The now Anglicized "Roys" waxed a test pressing for Columbia in 1922 and made their first issued recordings for Vocalion in 1927 as the Crichton Lyricals. The Lyricals played all of the best halls and clubs in London, visited Paris, then toured Australia, Tasmania, and South Africa in 1928. They cut two sides for the Broadcast label in 1929 and visited Berlin in 1930, providing live entertainment and making a few more phonograph records. Harry was a born showman, comedian, and vocalist who specialized in songs like "I Wonder How I Look When I'm Asleep?"
Over the next few years their music became available to the public on the Guardsman, Coliseum, Aco, Scala, Crown, Beltona, Imperial, and Crystalate record labels. By the early 1930s, Harry Roy was fronting the band under his own name, and broadcasting from the Café Anglais and the Mayfair Hotel. In 1931, he wrote (along with Anthony Fanzo) and sang "Pussy", which has since been the subject of many cover versions and remakes.

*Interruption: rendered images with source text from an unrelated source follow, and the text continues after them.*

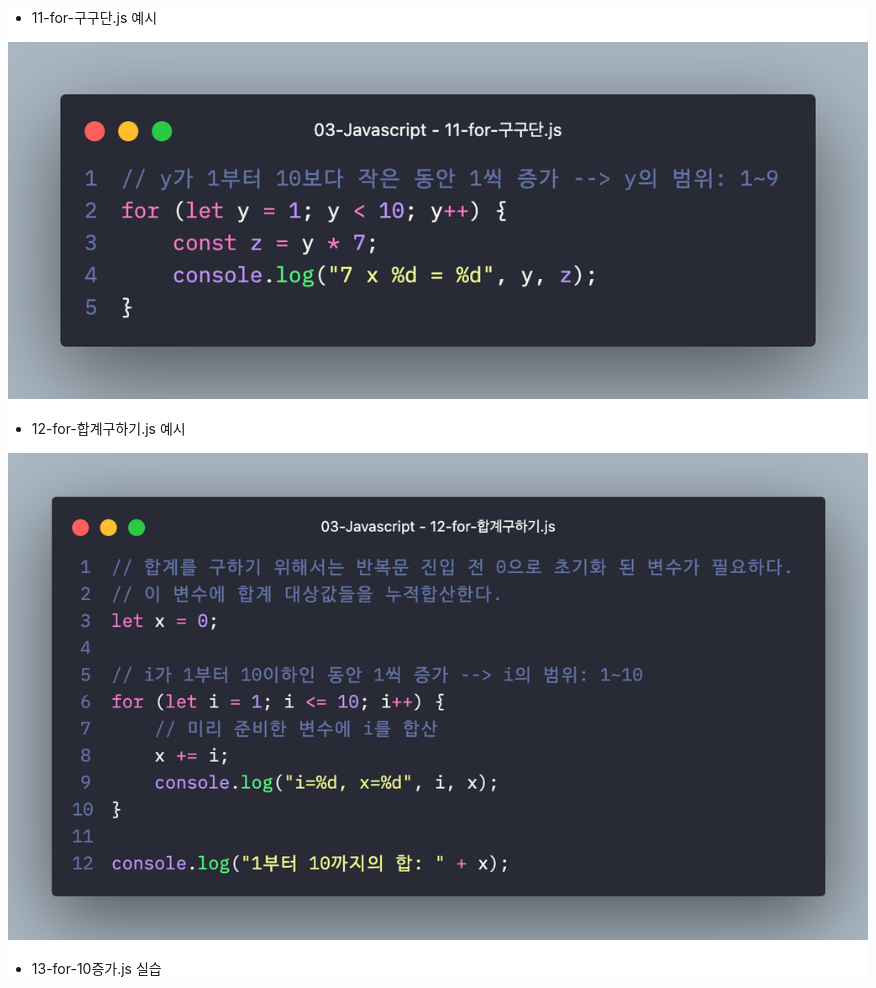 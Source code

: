 - 11-for-구구단.js 예시

![11-for-구구단.png](./%EC%98%88%EC%A0%9C%20%EC%9D%B4%EB%AF%B8%EC%A7%80/11-for-%EA%B5%AC%EA%B5%AC%EB%8B%A8.png)

- 12-for-합계구하기.js 예시

![12-for-합계구하기.png](./%EC%98%88%EC%A0%9C%20%EC%9D%B4%EB%AF%B8%EC%A7%80/12-for-%ED%95%A9%EA%B3%84%EA%B5%AC%ED%95%98%EA%B8%B0.png)

- 13-for-10증가.js 실습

Harry became the leader of a new enlarged version of the band in 1931, with Syd assuming managerial duties. The Harry Roy Orchestra spent half a year serenading patrons before and betwixt motion picture screenings at RKO's Leicester Square Theatre, opened at the London Pavillion in 1932, and broadcast over BBC radio from the Café Anglais in 1933. Their theme song was now established as the "Bugle Call Rag." Roy's band distinguished itself at the Mayfair Hotel in 1934 and remained there until 1936.
In 1935, he married Elizabeth Brooke (stage name: Princess Pearl), daughter of the White Rajah of Sarawak, with whom he appeared in two musical films, Everything Is Rhythm (1936) and Rhythm Racketeer (1937). Appearing in the former film were Roy's two pianists, Ivor Moreton and Dave Kaye. They had originally been part of Harry Roy's Tiger Ragamuffins, a smaller outfit composed of members of the main band, which also included drummer Joe Daniels. Moreton and Kaye left Roy's band in early 1936, going on to a successful career as piano duettists in their own right.
Harry Roy's Orchestra enjoyed a successful tour of South America in 1938 and toured consistently throughout England and the Middle East during the Second World War with the Tiger Ragamuffins. During 1940 another risqué piece of dance band hilarity was recorded by Rot. The song “She Had to Go and Lose It at the Astor.” Both the BBC and the American Society of Composers, Authors & Publishers banned it from being recorded or published. In 1942 he was at the Embassy Club and a little later, toured the Middle East, entertaining troops with singer Mary Lee. In 1948, Roy travelled to the United States, but was refused a work permit. Returning to Britain, he reformed his band and scored a hit with his recording of "Leicester Square Rag".
By the early 1950s, the big band era had come to an end. Roy's band split up, but he still drifted in and out of the music scene. In the 1950s, he ran his own restaurant, the Diners' Club, but it was destroyed by fire. In 1969 Roy returned to music, leading a quartet in London's Lyric Theatre's show Oh Clarence and his own Dixieland Jazz Band resident during the summer at the newly-refurbished Sherry's Dixieland Showbar in Brighton, but he was by then in failing health. He died in London 2 February 1971.